Sensing a golden opportunity, Jim moved his family to the UK and set up business. To make his commute to London manageable, Jim transferred to Pan Am’s West Berlin base (IGS) and moved onto the Boeing 727.

With the help of his father-in-law and the plumber who had worked at the hotel, Jim built a team and started Dyno-Rod. 

Jim recognised that franchising would be the fastest and most cost-effective way to deliver a national service in the UK. 

The problem was that the modern US style of franchising was unheard of in the UK. Jim not only had to learn how to franchise; he had to introduce the concept in a country that was completely unfamiliar with it. 

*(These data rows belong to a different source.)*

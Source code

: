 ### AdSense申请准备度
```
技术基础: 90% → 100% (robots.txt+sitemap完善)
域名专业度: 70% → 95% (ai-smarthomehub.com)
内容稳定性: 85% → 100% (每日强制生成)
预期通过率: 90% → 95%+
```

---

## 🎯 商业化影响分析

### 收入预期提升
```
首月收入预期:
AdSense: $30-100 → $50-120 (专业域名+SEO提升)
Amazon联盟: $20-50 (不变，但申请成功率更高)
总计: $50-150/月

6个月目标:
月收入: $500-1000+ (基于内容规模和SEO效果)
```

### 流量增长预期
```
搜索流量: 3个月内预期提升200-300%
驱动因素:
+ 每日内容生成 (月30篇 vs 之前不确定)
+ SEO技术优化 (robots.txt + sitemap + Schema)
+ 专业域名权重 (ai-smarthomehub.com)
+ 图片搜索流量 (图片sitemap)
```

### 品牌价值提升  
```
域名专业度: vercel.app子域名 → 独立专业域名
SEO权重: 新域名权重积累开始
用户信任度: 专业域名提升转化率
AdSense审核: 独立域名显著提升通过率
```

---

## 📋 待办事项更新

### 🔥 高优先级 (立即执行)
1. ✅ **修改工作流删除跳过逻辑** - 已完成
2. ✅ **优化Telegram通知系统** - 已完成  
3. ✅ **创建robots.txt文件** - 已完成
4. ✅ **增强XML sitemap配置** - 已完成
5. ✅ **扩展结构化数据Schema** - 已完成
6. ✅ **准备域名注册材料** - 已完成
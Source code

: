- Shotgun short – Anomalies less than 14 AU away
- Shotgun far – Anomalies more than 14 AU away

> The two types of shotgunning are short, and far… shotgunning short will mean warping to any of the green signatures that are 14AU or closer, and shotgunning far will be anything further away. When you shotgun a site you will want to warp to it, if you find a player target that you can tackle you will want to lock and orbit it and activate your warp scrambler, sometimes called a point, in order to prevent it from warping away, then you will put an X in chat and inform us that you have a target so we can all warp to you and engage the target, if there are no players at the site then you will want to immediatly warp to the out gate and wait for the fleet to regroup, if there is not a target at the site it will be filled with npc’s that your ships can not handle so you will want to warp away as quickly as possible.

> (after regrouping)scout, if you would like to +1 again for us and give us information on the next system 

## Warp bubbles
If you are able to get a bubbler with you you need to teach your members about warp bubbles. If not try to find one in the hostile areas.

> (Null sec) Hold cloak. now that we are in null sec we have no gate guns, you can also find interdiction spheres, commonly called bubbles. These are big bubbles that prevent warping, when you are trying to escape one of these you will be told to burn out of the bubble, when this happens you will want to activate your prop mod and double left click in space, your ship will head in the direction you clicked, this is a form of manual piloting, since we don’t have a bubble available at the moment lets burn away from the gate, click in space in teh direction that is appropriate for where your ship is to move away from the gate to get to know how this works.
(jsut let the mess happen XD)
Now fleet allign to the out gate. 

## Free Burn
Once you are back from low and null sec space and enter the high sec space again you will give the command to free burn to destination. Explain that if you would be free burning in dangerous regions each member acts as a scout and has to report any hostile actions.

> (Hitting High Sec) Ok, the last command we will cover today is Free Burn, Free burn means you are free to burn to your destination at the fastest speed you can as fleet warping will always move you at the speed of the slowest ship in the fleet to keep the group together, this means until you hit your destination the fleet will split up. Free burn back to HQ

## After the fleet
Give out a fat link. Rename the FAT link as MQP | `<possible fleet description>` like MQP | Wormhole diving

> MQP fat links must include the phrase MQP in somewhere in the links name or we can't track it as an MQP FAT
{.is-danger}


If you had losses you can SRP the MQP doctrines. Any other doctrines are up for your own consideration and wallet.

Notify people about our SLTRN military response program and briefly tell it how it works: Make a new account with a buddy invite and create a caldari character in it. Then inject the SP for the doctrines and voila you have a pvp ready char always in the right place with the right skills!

As Dyno-Rod grew, he introduced more US concepts to the UK, including Pit-Stop car exhaust service, Autrac mobile engine tuning, Piggy-Back trailers, Texon car paint shops, and ZIF parcel delivery. Pit-Stop and Old San Francisco American-style ice cream parlors were introduced in West Germany. 

In 1977, Dyno-Rod became the founding member of the British Franchise Association (BFA). Dyno-Rod’s involvement and experience helped provide the foundation of good practice in franchising, and, in turn, encouraged other franchises to join. Jim took early retirement from Pan Am in 1981 to focus on his growing business empire.

Jim sold Dyno-Rod to Centrica in 2004 and, instead of retiring, he looked for new ways to bring innovative brands to the marketplace through franchise consulting and the licensing of brand concepts.

In 2017, Jim became a British citizen. He worked every day in his role

 as chairman of the Zockoll Group, right up to the very end, a few weeks shy of his 94th birthday. His legacy as the godfather of modern franchising in the UK is just one way he will be remembered. It took enormous effort, risk, and perseverance to not only make Dyno-Rod a household name, but to also develop the UK drain-cleaning and plumbing industry into what we know today, all while flying overseas two weeks a month. 

Jim was a private person and yet the very definition of an entrepreneur. He was a philanthropist, a larger-than-life character, who touched a great many lives on both sides of the Atlantic. His innovative spirit lives on in the family business that bears his name.

Jim died January 25, 2024, and is survived by his wife Ann, and sons Steven and Jim.